[[ RECORD SET open ]]

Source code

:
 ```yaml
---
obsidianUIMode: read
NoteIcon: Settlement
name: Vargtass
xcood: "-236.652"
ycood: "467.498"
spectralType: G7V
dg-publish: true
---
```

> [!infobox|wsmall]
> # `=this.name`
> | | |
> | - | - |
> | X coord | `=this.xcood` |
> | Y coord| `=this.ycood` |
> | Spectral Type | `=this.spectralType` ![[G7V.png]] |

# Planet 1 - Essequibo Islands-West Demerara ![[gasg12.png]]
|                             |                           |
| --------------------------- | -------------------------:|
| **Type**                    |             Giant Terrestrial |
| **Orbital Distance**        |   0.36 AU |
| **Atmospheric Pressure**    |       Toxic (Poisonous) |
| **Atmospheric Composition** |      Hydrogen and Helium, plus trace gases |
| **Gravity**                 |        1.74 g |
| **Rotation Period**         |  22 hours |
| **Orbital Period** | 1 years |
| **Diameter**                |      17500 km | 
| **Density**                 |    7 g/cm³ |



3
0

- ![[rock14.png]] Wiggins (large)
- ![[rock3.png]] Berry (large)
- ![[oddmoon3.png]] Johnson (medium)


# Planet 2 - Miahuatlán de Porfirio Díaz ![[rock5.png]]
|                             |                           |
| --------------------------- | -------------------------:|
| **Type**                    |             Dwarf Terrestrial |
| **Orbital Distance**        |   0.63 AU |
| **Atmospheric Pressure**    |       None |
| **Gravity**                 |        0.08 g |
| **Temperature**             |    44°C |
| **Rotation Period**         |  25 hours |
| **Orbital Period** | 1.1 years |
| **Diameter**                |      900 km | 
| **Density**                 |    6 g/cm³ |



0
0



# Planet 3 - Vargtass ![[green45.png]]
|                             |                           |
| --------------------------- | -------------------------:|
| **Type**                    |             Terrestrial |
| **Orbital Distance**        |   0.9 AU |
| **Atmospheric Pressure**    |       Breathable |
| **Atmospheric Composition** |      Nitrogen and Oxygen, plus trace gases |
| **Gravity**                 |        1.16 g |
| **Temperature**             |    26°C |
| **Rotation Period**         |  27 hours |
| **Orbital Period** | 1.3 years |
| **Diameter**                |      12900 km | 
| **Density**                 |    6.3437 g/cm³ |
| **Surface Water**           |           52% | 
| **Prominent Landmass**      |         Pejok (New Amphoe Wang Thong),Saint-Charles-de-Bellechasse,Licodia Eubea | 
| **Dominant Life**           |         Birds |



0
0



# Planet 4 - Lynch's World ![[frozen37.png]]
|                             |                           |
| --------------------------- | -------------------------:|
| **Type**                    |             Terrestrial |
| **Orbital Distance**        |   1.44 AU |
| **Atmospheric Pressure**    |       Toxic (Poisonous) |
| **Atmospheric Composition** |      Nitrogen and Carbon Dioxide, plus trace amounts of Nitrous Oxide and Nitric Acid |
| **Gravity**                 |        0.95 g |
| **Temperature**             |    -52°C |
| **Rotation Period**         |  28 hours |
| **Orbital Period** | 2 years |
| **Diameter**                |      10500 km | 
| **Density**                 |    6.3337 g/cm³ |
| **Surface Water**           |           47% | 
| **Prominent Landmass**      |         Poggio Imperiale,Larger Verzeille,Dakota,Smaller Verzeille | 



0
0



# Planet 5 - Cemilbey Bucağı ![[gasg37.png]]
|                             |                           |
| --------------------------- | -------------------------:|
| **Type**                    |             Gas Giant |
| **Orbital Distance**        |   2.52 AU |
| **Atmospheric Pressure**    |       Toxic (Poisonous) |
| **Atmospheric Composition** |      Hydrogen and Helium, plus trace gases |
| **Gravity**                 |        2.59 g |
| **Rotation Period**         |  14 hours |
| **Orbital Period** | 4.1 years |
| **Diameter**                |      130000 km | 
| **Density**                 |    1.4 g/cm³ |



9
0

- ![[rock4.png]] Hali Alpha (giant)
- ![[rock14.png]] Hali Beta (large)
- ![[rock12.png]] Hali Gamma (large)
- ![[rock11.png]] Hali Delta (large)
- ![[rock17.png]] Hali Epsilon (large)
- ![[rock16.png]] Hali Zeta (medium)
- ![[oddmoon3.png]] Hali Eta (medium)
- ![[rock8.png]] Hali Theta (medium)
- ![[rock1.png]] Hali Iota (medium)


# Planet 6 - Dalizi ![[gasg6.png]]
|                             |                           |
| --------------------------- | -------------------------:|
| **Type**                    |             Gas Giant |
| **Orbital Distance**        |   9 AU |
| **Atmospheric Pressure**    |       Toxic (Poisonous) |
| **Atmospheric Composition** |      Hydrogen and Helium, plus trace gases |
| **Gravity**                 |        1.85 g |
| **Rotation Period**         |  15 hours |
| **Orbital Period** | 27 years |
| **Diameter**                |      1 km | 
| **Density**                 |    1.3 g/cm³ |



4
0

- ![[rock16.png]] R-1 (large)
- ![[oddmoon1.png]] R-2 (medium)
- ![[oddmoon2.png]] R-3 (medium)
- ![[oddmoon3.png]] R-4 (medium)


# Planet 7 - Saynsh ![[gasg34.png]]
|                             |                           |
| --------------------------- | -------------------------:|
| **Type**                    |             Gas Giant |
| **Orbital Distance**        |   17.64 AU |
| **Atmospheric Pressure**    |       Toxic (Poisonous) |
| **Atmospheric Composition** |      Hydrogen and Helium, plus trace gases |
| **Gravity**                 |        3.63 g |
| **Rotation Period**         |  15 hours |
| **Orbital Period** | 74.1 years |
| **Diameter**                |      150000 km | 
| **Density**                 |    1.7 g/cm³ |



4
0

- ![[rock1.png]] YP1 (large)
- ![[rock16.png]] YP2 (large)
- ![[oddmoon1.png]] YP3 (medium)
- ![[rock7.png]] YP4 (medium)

[[ RECORD SET closed ]]
[[ RECORD SET open ]]

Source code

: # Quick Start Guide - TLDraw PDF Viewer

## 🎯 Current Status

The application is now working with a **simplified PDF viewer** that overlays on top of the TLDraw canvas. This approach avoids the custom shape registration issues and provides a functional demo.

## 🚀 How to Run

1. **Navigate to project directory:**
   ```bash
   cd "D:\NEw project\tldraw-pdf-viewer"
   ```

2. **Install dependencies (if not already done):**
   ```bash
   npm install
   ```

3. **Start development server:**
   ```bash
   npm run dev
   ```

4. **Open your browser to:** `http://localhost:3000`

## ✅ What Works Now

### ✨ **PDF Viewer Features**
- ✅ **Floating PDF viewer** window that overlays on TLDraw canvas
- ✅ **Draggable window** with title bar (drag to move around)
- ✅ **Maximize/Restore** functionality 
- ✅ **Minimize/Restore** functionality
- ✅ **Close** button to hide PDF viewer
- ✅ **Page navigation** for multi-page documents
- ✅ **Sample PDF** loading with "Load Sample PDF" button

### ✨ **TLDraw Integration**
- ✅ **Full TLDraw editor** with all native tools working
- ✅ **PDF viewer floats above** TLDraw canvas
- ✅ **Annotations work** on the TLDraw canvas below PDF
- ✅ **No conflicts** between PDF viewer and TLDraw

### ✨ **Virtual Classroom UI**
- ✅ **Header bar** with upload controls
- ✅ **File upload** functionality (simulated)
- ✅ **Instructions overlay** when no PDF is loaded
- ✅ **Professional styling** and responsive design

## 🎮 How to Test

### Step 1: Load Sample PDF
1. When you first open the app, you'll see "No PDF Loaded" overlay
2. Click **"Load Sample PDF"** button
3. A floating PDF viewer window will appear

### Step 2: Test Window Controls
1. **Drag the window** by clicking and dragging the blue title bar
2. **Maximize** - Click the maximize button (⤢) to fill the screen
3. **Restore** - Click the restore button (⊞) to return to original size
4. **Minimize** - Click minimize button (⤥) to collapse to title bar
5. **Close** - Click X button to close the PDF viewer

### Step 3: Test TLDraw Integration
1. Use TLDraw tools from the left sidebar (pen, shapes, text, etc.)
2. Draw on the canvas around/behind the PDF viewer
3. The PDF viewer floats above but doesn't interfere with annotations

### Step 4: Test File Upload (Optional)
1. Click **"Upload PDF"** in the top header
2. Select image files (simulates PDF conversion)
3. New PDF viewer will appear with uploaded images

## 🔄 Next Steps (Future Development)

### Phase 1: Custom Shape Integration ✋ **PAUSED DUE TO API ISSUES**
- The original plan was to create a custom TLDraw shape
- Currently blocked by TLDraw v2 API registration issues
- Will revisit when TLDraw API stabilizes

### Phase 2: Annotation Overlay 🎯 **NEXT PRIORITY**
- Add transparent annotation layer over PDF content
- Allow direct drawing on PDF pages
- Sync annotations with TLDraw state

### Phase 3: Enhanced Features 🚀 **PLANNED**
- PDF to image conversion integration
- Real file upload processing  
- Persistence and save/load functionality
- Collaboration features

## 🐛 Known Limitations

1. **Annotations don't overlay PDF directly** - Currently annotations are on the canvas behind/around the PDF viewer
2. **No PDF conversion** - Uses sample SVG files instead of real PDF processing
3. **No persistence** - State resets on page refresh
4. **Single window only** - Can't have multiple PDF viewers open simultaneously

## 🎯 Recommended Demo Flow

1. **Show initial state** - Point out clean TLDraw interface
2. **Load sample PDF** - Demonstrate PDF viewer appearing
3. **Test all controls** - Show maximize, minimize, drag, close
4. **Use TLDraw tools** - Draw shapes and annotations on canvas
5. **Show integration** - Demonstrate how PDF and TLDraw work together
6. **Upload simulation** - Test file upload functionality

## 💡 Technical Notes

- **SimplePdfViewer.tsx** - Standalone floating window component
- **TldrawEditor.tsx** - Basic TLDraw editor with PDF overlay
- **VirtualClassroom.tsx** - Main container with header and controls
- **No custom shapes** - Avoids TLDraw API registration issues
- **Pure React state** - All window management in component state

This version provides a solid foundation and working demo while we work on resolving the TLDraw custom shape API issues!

[[ RECORD SET closed ]]
[[ RECORD SET open ]]

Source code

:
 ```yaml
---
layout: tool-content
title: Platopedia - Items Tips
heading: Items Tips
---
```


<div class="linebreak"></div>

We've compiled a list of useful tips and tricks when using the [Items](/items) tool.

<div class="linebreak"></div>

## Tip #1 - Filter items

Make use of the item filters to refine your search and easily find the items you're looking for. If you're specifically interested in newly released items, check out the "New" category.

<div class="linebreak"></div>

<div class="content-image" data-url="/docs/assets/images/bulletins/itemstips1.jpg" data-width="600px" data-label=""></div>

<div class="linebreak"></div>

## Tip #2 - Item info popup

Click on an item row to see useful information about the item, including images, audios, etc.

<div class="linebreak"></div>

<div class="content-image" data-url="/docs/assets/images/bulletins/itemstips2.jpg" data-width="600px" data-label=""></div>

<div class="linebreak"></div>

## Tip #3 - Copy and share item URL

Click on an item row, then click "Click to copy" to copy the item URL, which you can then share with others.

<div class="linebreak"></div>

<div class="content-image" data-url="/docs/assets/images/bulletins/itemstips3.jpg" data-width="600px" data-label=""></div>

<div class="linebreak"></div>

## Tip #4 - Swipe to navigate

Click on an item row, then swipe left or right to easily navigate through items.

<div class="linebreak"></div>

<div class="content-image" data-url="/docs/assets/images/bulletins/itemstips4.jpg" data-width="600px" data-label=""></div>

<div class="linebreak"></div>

[[ RECORD SET closed ]]

#### [WHAT TO WORK ON]
Filter the listing above so that only lines holding the word "Show" remain, and report those lines.

#### [OUTPUT FOR THIS EXERCISE]
1. **Show initial state** - Point out clean TLDraw interface
3. **Test all controls** - Show maximize, minimize, drag, close
5. **Show integration** - Demonstrate how PDF and TLDraw work together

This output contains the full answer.